Unsurprisingly, Seven Terraces was named so because it consists of a row of seven terraced houses.
But for owner Christopher Ong, the number seven has a deeper meaning.
“I sort of see seven as a quite a magical number,” says the investment banker turned international hotelier. “Firstly, it is a prime number. Secondly, ask yourself, how come there are seven days in a week? Why are there seven colours in the rainbow? Why is it called the seven deadly sins? I just thought, there must be something very special about the number.”
So when he chanced upon the property that was put up for sale in 2007, he thought it was an amazing opportunity although it “looks like a combination of junkyard plus Angkor Wat put together”.
“It looks like a really rundown row of terraces, with almost no roofs and nothing. The structure was there, but because they let it open, the building was vandalised,” recalls Chris.
But Chris knew it was very hard to come across very large terraces with high ceilings like these, having lived in Muntri Street for a long time. With the experience of restoring several decrepit buildings in the past like Clove Hall and Muntri Mews, he saw the potential of what could be done to the seven terrace houses.
Scroll through the gallery to see how Seven Terraces came to life:
"I've always had this love for Straits Chinese, Anglo Chinese traditional heritage architecture," says Chris. "I was disappointed because not many people have actually moved back into the inner city, and I just wondered why. But now I can understand because one, the lack of off-street parking - Malaysians are obsessed with their cars so they don't like park their cars in the street. And secondly, these houses are just too large for small nuclear families."

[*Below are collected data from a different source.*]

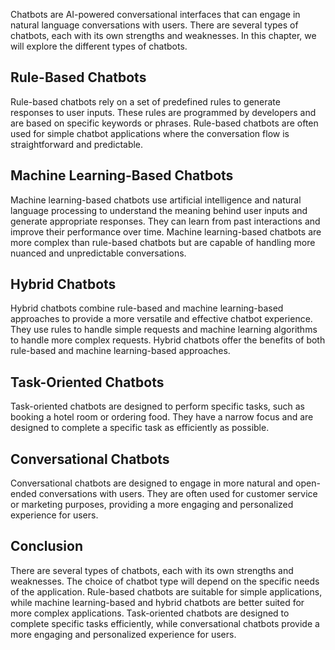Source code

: 
Chatbots are AI-powered conversational interfaces that can engage in natural language conversations with users. There are several types of chatbots, each with its own strengths and weaknesses. In this chapter, we will explore the different types of chatbots.

Rule-Based Chatbots
-------------------

Rule-based chatbots rely on a set of predefined rules to generate responses to user inputs. These rules are programmed by developers and are based on specific keywords or phrases. Rule-based chatbots are often used for simple chatbot applications where the conversation flow is straightforward and predictable.

Machine Learning-Based Chatbots
-------------------------------

Machine learning-based chatbots use artificial intelligence and natural language processing to understand the meaning behind user inputs and generate appropriate responses. They can learn from past interactions and improve their performance over time. Machine learning-based chatbots are more complex than rule-based chatbots but are capable of handling more nuanced and unpredictable conversations.

Hybrid Chatbots
---------------

Hybrid chatbots combine rule-based and machine learning-based approaches to provide a more versatile and effective chatbot experience. They use rules to handle simple requests and machine learning algorithms to handle more complex requests. Hybrid chatbots offer the benefits of both rule-based and machine learning-based approaches.

Task-Oriented Chatbots
----------------------

Task-oriented chatbots are designed to perform specific tasks, such as booking a hotel room or ordering food. They have a narrow focus and are designed to complete a specific task as efficiently as possible.

Conversational Chatbots
-----------------------

Conversational chatbots are designed to engage in more natural and open-ended conversations with users. They are often used for customer service or marketing purposes, providing a more engaging and personalized experience for users.

Conclusion
----------

There are several types of chatbots, each with its own strengths and weaknesses. The choice of chatbot type will depend on the specific needs of the application. Rule-based chatbots are suitable for simple applications, while machine learning-based and hybrid chatbots are better suited for more complex applications. Task-oriented chatbots are designed to complete specific tasks efficiently, while conversational chatbots provide a more engaging and personalized experience for users.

While it was obvious at that time to turn crumbling buildings into hotels, it may not make so much sense today. “It is very, very expensive to do that right now. To buy one of these homes and turn them into hotels is something you do out of a passion rather than just economic reality,” explains Chris.
As a lot of the original features were missing except for the structure. Chris had a free hand in doing whatever he wanted to do, and that’s precisely what he did. Quoting Chris: “My fantasy was always to recreate a Peranakan mansion, so the decorations and everything is all about going into a grand Peranakan mansion in the 1920s.”
The first step was to combine the contiguous row of Anglo-Chinese into one property. Built in the late 19th century, the architecture of these shophouses, with classical decorative details imported from England, was similar to the traditional urban house models common in southern China.
The open courtyard, another distinctive feature, was traditionally used for natural ventilation for the houses, allowing light and air into the interior rooms to keep the whole place well illuminated and cool the entire day through.
Complementing the Anglo-Chinese exterior, the interior was one that harks back to the romance and splendour of the Peranakan Chinese era. Cast iron lace work and rows of slatted wooden screens which adorn the interior serve to introduce ornate details to the simple background while the antique furnishings and fittings placed in choice spots throughout the hotel stand out in stark relief, bringing guests back to a bygone era that is steeped in culture and strong family bonds.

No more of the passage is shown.